Caryn James at The Daily Beast explores the Gimmick book in more detail:
Those live-action newspapers from the Harry Potter books and films—with moving and talking images on the page instead of old-fangled still photographs—don’t seem like a stretch today. They’re more like a prototype for the near future. Soon we’re likely to see a first-rate literary novel written expressly for the iPad or whatever higher-tech device comes next. We already have video books, cross-bred from e-books, and extra features. How can plain ink-on-paper compete with reading as an action sport?
We have entered the Age of the Stunt Novel, literary fiction that relies on gimmicks: photos splashed throughout the text, codes for your smartphone, stand-on-your-head structures, anything that screams “Look, this isn’t a boring old book.”
From Joyce and Beckett through Georges Perec, playing with form is nothing new, of course.
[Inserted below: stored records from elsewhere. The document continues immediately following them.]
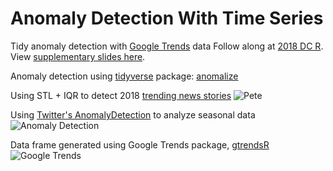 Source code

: # Anomaly Detection With Time Series
Tidy anomaly detection with [Google Trends](https://trends.google.com) data
Follow along at [2018 DC R](https://rstats.ai/agenda/). View [supplementary slides here](https://github.com/cattystats/Anomaly_Detection/blob/master/2018-DC-R-Conference_CZ.pdf).


Anomaly detection using [tidyverse](https://www.tidyverse.org/packages/) package: [anomalize](https://github.com/business-science/anomalize) 

Using STL + IQR to detect 2018 [trending news stories](https://www.thecut.com/2018/10/pete-davidson-and-ariana-grandes-engagement-a-timeline.html) 
![Pete](https://github.com/cattystats/Anomaly_Detection/blob/master/pete_davidson.png?raw=true)

Using [Twitter's AnomalyDetection](https://github.com/twitter/AnomalyDetection) to analyze seasonal data
![Anomaly Detection](https://raw.githubusercontent.com/cattystats/Anomaly_Detection/master/anomalize.png)

Data frame generated using Google Trends package, [gtrendsR](https://github.com/PMassicotte/gtrendsR)
![Google Trends](https://raw.githubusercontent.com/cattystats/Anomaly_Detection/master/google_trends.png)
The experimental novels of the 1970s turned stunts into a new genre. In Walter Abish’s Alphabetical Africa, for one, all the words in the first chapter begin with the letter A, expanding in chapter two to include words beginning with B, and so on. What we’re seeing now doesn’t come with the same rigorous artistic principles.
The impulse behind today’s shift is partly commercial. You can’t blame frantic authors, stranded in the land of tumbling sales, closing bookstores, and miniscule e-book royalties. But the dynamic also flows, perhaps unconsciously, from the powerful influence of the Web and the way we juggle several things at once, watching online video or TV while texting or checking email and talking on the phone. That multiplicity is creeping into novels. [...]
Read the rest of the article HERE
James goes on to give an in-depth analysis of several gimmick books, asking the questions "but is it good fiction?" Some of the titles he explores are The Lover’s Dictionary by David Levithan, 13, Rue Thérèse by Elena Mauli Shapiro, and The Object of Beauty by Steve Martin.